Provided data
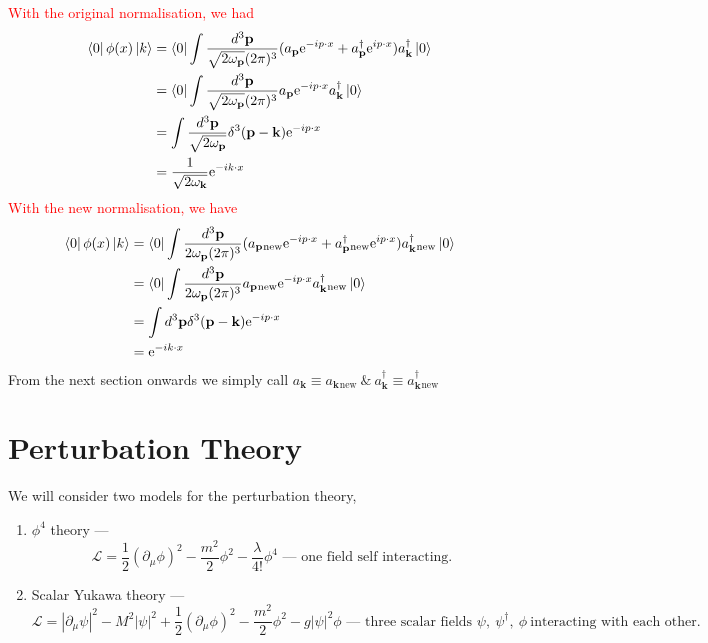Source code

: \documentclass[11pt]{article}
\newcommand{\del}{\partial}
\newcommand{\e}{\mathrm{e}}
\newcommand{\w}{\omega}
\newcommand{\ld}{\mathcal{L}}
\renewcommand{\a}[1]{a_\mathbf{#1}}
\newcommand{\adag}[1]{a^\dagger_\mathbf{#1}}
\numberwithin{equation}{section}
\begin{document}
    \textcolor{red}{
        With the original normalisation, we had 
        \begin{align*}
            \bra{0} \phi(x)\ket{k} &= \bra{0}\int \frac{d^3\textbf{p}}{\sqrt{2\w_\textbf{p}}(2\pi)^3} (\a{p}\e^{-ip\cdot x} + \adag{p} \e^{ip\cdot x}) \adag{k} \ket{0}\\
            & = \bra{0}\int \frac{d^3\textbf{p}}{\sqrt{2\w_\textbf{p}}(2\pi)^3} \a{p}\e^{-ip\cdot x} \adag{k}\ket{0} \\
            & = \int \frac{d^3\textbf{p}}{\sqrt{2\w_\textbf{p}}} \delta^3(\textbf{p} - \textbf{k})\e^{-ip\cdot x}\\
            & = \frac{1}{\sqrt{2\w_\textbf{k}}}\e^{-ik\cdot x}
        \end{align*}
        With the new normalisation, we have 
        \begin{align*}
            \bra{0} \phi(x)\ket{k} &= \bra{0}\int \frac{d^3\textbf{p}}{2\w_\textbf{p}(2\pi)^3} (\a{p}{}_{\text{new}}\e^{-ip\cdot x} + \adag{p}{}_{\text{new}} \e^{ip\cdot x})\adag{k}{}_{\text{new}} \ket{0}\\
            & = \bra{0}\int \frac{d^3\textbf{p}}{2\w_\textbf{p}(2\pi)^3} \a{p}{}_{\text{new}}\e^{-ip\cdot x} \adag{k}{}_{\text{new}}\ket{0} \\
            & = \int d^3\textbf{p} \delta^3(\textbf{p} - \textbf{k})\e^{-ip\cdot x}\\
            & =\e^{-ik\cdot x}
        \end{align*}
    }
    From the next section onwards we simply call \(\a{k} \equiv \a{k}{}_{\text{new}}~\&~\adag{k} \equiv \adag{k}{}_{\text{new}}\)

    \newpage
    \section{Perturbation Theory}
    We will consider two models for the perturbation theory, \\
    \begin{enumerate}
        \item \(\phi^4\) theory — \begin{equation*}
            \ld = \frac{1}{2}(\del_\mu \phi)^2 - \frac{m^2}{2}\phi^2 - \frac{\lambda}{4!}\phi^4\text{   — one field self interacting.}
        \end{equation*}
        \item Scalar Yukawa theory — \begin{equation*}
            \ld = |\del_\mu \psi|^2 - M^2 |\psi|^2 + \frac{1}{2}(\del_\mu \phi)^2 - \frac{m^2}{2}\phi^2 - g|\psi|^2\phi \text{   — three scalar  fields } \psi,~\psi^\dagger,~\phi~\text{interacting with each other.} 
        \end{equation*}
    \end{enumerate}
\end{document}
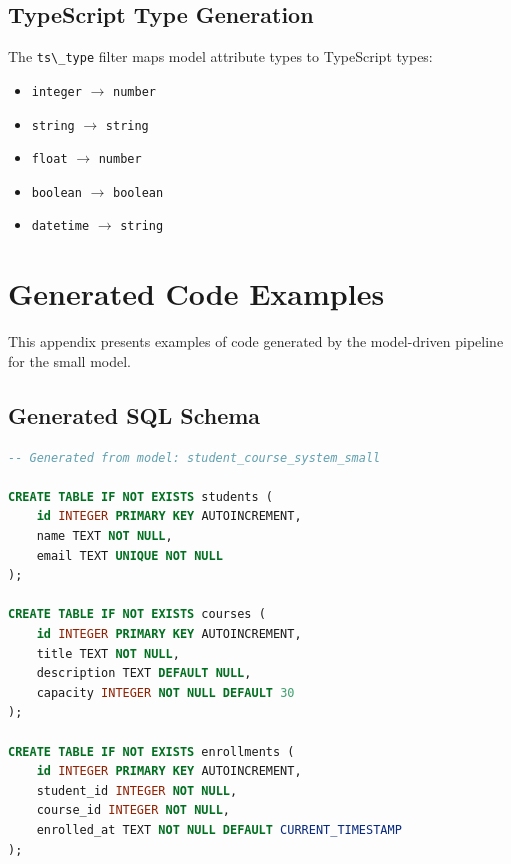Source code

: \documentclass[11pt,a4paper]{article}
\begin{document}
{\subsection{TypeScript Type Generation}

The {\lstinline|ts\_type|} filter maps model attribute types to TypeScript types:
\begin{itemize}
    \item {\lstinline|integer|} $\rightarrow$ {\lstinline|number|}
    \item {\lstinline|string|} $\rightarrow$ {\lstinline|string|}
    \item {\lstinline|float|} $\rightarrow$ {\lstinline|number|}
    \item {\lstinline|boolean|} $\rightarrow$ {\lstinline|boolean|}
    \item {\lstinline|datetime|} $\rightarrow$ {\lstinline|string|}
\end{itemize}

\newpage
\section{Generated Code Examples}
\label{sec:code-examples}

This appendix presents examples of code generated by the model-driven pipeline for the small model.

\subsection{Generated SQL Schema}

\begin{lstlisting}[language=SQL, caption={Generated schema.sql for the small model}]
-- Generated from model: student_course_system_small

CREATE TABLE IF NOT EXISTS students (
    id INTEGER PRIMARY KEY AUTOINCREMENT,
    name TEXT NOT NULL,
    email TEXT UNIQUE NOT NULL
);

CREATE TABLE IF NOT EXISTS courses (
    id INTEGER PRIMARY KEY AUTOINCREMENT,
    title TEXT NOT NULL,
    description TEXT DEFAULT NULL,
    capacity INTEGER NOT NULL DEFAULT 30
);

CREATE TABLE IF NOT EXISTS enrollments (
    id INTEGER PRIMARY KEY AUTOINCREMENT,
    student_id INTEGER NOT NULL,
    course_id INTEGER NOT NULL,
    enrolled_at TEXT NOT NULL DEFAULT CURRENT_TIMESTAMP
);
\end{lstlisting}

}
\end{document}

What is being asked
Each line from the start of the entries above through the line with "With the original" should be duplicated exactly, leaving out the pictures.

Answer to this exercise
Source code

: \documentclass[11pt]{article}
\newcommand{\del}{\partial}
\newcommand{\e}{\mathrm{e}}
\newcommand{\w}{\omega}
\newcommand{\ld}{\mathcal{L}}
\renewcommand{\a}[1]{a_\mathbf{#1}}
\newcommand{\adag}[1]{a^\dagger_\mathbf{#1}}
\numberwithin{equation}{section}
\begin{document}
    \textcolor{red}{
        With the original normalisation, we had 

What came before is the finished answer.